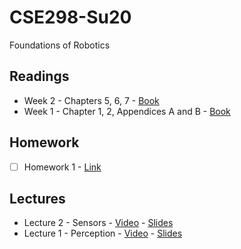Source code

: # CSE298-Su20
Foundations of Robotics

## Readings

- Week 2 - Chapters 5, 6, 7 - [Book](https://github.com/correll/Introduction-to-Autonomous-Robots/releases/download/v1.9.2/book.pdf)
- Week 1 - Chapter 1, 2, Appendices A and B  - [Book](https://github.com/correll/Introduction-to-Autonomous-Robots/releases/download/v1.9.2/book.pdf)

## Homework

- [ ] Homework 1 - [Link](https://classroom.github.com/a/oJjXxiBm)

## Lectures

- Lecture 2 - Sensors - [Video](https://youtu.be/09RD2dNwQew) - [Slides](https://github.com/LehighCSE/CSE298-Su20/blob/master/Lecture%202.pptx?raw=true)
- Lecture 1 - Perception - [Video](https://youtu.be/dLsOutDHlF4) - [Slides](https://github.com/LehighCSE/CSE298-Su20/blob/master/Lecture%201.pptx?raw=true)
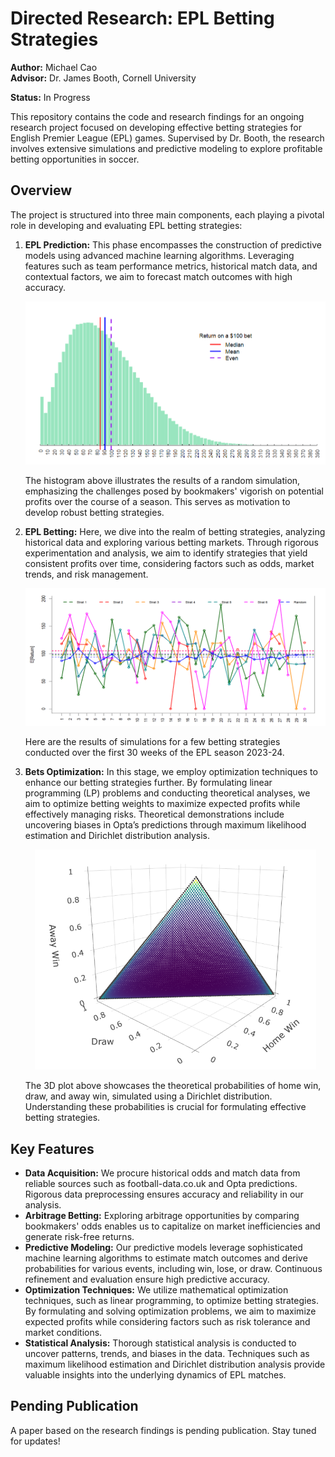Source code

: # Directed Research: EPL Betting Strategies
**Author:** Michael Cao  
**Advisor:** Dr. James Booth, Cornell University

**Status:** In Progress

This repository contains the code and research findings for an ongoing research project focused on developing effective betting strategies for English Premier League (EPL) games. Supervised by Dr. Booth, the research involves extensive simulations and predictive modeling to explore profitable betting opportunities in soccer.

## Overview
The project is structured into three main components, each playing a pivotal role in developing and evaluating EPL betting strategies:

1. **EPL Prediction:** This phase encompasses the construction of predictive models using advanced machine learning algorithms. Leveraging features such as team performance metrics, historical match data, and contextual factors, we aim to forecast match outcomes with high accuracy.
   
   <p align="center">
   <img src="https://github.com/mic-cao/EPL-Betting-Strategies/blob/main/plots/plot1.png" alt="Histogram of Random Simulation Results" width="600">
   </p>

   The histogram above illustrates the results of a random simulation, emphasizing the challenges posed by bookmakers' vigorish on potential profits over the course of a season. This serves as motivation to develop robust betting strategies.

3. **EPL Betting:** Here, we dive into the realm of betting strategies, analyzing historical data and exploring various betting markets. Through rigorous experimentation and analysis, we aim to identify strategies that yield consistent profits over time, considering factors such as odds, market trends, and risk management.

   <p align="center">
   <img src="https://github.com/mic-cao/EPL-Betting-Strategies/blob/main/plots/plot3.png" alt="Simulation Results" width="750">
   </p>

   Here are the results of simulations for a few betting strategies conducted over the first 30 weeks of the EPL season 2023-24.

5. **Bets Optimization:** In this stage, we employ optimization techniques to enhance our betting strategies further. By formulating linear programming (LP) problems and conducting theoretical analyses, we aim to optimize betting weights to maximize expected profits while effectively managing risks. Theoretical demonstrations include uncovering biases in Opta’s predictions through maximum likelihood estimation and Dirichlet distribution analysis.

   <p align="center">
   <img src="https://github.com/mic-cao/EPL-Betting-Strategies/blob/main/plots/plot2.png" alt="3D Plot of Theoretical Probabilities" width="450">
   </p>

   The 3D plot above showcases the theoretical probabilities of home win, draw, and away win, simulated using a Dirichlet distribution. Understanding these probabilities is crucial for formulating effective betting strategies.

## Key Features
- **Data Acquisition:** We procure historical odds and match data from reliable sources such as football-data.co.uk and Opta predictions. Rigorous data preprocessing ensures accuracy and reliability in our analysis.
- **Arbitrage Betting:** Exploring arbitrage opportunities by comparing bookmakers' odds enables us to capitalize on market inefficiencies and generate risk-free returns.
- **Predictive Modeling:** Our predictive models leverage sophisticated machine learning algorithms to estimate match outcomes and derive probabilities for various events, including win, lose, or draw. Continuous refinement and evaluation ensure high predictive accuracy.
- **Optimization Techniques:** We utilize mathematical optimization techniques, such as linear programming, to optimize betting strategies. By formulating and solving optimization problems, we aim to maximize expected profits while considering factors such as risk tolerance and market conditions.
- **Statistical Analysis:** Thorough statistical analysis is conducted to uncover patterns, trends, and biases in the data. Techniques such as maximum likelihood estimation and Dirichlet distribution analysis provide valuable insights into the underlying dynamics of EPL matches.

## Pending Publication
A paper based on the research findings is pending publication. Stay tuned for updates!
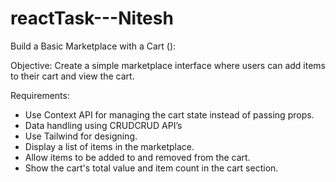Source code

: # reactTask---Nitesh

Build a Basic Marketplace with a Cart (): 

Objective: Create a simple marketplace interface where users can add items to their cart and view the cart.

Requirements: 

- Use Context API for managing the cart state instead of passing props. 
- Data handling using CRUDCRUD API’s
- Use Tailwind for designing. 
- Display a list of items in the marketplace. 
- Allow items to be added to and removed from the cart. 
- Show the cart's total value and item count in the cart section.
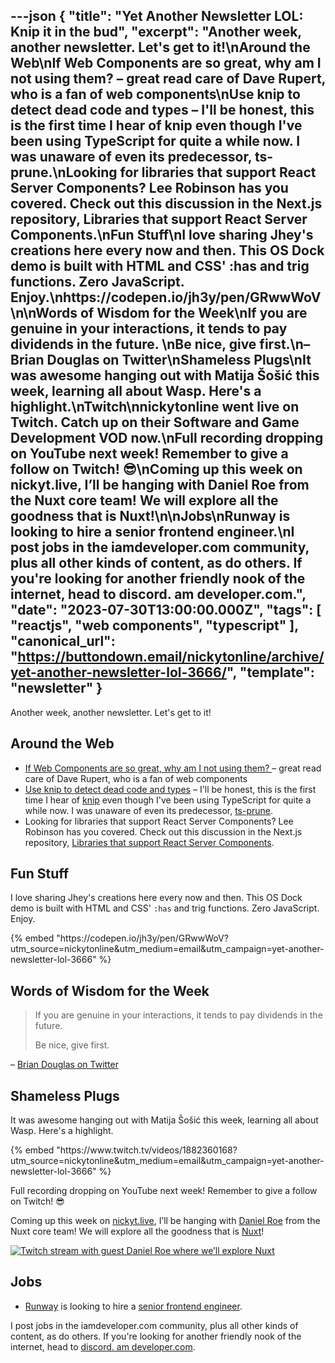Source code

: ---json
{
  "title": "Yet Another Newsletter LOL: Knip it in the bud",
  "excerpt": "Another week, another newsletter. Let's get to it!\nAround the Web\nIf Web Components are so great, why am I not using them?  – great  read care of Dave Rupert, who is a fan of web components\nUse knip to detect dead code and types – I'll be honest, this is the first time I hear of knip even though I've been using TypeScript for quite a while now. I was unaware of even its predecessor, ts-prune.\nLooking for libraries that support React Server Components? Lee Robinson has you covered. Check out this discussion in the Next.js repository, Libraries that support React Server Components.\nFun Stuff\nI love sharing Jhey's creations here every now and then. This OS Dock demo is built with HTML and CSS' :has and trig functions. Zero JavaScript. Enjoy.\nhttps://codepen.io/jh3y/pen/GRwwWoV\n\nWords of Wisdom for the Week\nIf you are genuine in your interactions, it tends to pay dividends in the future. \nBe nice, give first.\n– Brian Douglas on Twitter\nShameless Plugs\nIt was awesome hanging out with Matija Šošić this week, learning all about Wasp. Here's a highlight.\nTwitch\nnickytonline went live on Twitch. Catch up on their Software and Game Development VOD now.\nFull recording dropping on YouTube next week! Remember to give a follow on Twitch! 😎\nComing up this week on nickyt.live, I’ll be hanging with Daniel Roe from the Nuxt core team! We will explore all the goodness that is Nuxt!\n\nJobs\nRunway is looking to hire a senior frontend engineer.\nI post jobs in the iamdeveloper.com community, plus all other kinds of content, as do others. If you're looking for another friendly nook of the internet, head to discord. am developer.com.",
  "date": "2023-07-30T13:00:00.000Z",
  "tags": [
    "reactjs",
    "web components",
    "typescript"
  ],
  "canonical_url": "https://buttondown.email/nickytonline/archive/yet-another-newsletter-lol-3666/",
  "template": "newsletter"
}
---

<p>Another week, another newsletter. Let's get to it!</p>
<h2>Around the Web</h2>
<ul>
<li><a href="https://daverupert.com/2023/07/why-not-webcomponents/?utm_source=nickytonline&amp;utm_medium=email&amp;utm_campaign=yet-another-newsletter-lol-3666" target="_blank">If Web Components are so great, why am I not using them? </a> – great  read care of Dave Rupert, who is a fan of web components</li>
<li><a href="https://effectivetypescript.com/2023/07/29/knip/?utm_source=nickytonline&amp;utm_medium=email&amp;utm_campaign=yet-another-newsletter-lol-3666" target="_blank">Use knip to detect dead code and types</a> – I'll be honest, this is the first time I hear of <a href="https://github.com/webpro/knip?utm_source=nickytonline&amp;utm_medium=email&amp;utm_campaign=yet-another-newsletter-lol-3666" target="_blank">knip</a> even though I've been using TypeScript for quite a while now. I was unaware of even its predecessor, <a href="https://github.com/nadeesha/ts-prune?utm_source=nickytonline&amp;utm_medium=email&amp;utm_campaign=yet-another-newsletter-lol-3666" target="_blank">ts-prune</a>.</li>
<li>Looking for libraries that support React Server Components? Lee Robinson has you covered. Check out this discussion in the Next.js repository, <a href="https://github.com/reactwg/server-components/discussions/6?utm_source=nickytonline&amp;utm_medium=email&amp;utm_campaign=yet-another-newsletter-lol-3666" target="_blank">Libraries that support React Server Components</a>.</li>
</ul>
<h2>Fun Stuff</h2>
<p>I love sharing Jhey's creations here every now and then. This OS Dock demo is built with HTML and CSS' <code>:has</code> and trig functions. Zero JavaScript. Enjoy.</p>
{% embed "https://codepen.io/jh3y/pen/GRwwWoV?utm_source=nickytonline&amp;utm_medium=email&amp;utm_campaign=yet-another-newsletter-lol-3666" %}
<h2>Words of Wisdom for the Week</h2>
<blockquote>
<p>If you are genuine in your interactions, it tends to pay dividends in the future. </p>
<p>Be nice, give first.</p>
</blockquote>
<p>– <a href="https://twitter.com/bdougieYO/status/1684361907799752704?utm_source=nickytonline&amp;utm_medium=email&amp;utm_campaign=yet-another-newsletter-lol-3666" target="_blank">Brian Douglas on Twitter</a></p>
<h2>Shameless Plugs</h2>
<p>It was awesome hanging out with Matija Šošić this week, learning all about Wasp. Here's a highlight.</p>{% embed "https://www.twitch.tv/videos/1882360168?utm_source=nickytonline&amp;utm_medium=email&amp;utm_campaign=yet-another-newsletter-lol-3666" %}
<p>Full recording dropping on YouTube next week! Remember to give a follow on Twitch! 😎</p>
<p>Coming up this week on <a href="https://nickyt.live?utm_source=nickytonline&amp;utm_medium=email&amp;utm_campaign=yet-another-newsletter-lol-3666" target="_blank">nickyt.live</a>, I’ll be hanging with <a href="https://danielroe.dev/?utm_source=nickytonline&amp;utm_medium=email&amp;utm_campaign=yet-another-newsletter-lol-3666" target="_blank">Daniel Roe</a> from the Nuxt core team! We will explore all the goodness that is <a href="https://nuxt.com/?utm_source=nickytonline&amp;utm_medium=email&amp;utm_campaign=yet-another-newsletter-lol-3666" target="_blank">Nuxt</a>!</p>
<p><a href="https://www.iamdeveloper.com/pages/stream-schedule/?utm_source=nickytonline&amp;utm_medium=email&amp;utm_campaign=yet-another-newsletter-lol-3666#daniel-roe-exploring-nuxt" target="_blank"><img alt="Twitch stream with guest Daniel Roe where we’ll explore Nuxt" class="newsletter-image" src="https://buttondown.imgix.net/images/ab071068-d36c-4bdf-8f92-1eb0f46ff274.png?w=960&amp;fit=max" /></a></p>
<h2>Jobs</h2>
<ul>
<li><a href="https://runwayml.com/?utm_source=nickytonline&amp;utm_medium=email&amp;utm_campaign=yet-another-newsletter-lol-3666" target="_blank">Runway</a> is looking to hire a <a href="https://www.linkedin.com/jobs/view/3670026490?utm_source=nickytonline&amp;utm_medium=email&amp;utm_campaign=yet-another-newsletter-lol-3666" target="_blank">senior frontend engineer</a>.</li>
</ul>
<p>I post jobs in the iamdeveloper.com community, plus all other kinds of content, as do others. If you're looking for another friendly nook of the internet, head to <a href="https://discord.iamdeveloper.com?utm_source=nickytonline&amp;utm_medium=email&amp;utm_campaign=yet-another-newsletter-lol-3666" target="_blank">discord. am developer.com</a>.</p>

━━━━━━━━━━━━━━━━━━━━━━━━━━━━━━

> **TASK DETAILS**
If a line in the entries includes the word "LehighCSE", copy that line out.

> **WRITTEN RESPONSE**
- Lecture 2 - Sensors - [Video](https://youtu.be/09RD2dNwQew) - [Slides](https://github.com/LehighCSE/CSE298-Su20/blob/master/Lecture%202.pptx?raw=true)
- Lecture 1 - Perception - [Video](https://youtu.be/dLsOutDHlF4) - [Slides](https://github.com/LehighCSE/CSE298-Su20/blob/master/Lecture%201.pptx?raw=true)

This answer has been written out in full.